# [Task prompt]
Could you reproduce the lines below from the one with "### 1) Adaptive vehicle speed controller" through the one with "- 💞️ I’m looking to collaborate on ..."? Keep both ends and add nothing.

Saved entries
• • •

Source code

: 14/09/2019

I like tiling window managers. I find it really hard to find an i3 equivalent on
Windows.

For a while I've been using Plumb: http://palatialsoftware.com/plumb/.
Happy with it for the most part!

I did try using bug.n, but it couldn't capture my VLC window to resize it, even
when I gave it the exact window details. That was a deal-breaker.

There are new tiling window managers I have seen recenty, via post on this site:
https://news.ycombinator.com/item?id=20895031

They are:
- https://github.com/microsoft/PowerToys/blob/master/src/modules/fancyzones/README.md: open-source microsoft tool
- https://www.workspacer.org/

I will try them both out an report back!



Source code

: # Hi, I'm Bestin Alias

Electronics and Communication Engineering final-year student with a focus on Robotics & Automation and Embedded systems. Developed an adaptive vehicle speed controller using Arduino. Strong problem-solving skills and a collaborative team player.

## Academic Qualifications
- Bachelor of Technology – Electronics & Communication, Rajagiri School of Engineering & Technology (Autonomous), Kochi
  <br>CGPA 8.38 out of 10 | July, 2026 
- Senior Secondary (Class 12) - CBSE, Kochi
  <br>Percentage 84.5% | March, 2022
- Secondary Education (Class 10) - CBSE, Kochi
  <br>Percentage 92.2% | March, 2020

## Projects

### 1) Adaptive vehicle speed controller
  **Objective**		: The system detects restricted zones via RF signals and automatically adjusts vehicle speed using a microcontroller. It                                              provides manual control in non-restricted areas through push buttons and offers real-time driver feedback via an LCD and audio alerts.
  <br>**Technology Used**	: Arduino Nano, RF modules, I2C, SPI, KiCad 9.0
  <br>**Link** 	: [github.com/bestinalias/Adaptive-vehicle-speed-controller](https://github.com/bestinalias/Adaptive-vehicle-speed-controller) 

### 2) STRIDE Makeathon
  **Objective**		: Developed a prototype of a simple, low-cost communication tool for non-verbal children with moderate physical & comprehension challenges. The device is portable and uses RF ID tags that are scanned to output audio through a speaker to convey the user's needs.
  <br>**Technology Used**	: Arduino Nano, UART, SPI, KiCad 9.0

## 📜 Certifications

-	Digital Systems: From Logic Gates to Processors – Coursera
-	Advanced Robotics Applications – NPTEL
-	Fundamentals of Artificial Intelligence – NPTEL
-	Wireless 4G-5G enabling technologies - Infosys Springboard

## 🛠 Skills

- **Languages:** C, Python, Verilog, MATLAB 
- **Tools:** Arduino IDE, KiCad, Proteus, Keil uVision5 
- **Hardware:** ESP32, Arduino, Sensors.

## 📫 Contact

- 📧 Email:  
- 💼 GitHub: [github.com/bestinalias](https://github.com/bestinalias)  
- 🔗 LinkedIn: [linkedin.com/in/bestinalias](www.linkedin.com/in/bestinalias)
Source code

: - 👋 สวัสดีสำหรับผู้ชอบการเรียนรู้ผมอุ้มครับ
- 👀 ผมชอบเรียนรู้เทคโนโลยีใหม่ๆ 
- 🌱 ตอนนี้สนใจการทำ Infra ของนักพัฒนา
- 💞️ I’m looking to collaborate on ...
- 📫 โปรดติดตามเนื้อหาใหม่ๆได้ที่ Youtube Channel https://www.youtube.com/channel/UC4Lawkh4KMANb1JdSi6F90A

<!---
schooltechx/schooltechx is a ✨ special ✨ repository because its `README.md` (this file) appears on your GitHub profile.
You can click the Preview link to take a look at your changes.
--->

• • •

# [Written answer]
### 1) Adaptive vehicle speed controller
  **Objective**		: The system detects restricted zones via RF signals and automatically adjusts vehicle speed using a microcontroller. It                                              provides manual control in non-restricted areas through push buttons and offers real-time driver feedback via an LCD and audio alerts.
  <br>**Technology Used**	: Arduino Nano, RF modules, I2C, SPI, KiCad 9.0
  <br>**Link** 	: [github.com/bestinalias/Adaptive-vehicle-speed-controller](https://github.com/bestinalias/Adaptive-vehicle-speed-controller) 

### 2) STRIDE Makeathon
  **Objective**		: Developed a prototype of a simple, low-cost communication tool for non-verbal children with moderate physical & comprehension challenges. The device is portable and uses RF ID tags that are scanned to output audio through a speaker to convey the user's needs.
  <br>**Technology Used**	: Arduino Nano, UART, SPI, KiCad 9.0

## 📜 Certifications

-	Digital Systems: From Logic Gates to Processors – Coursera
-	Advanced Robotics Applications – NPTEL
-	Fundamentals of Artificial Intelligence – NPTEL
-	Wireless 4G-5G enabling technologies - Infosys Springboard

## 🛠 Skills

- **Languages:** C, Python, Verilog, MATLAB 
- **Tools:** Arduino IDE, KiCad, Proteus, Keil uVision5 
- **Hardware:** ESP32, Arduino, Sensors.

## 📫 Contact

- 📧 Email:  
- 💼 GitHub: [github.com/bestinalias](https://github.com/bestinalias)  
- 🔗 LinkedIn: [linkedin.com/in/bestinalias](www.linkedin.com/in/bestinalias)
Source code

: - 👋 สวัสดีสำหรับผู้ชอบการเรียนรู้ผมอุ้มครับ
- 👀 ผมชอบเรียนรู้เทคโนโลยีใหม่ๆ 
- 🌱 ตอนนี้สนใจการทำ Infra ของนักพัฒนา
- 💞️ I’m looking to collaborate on ...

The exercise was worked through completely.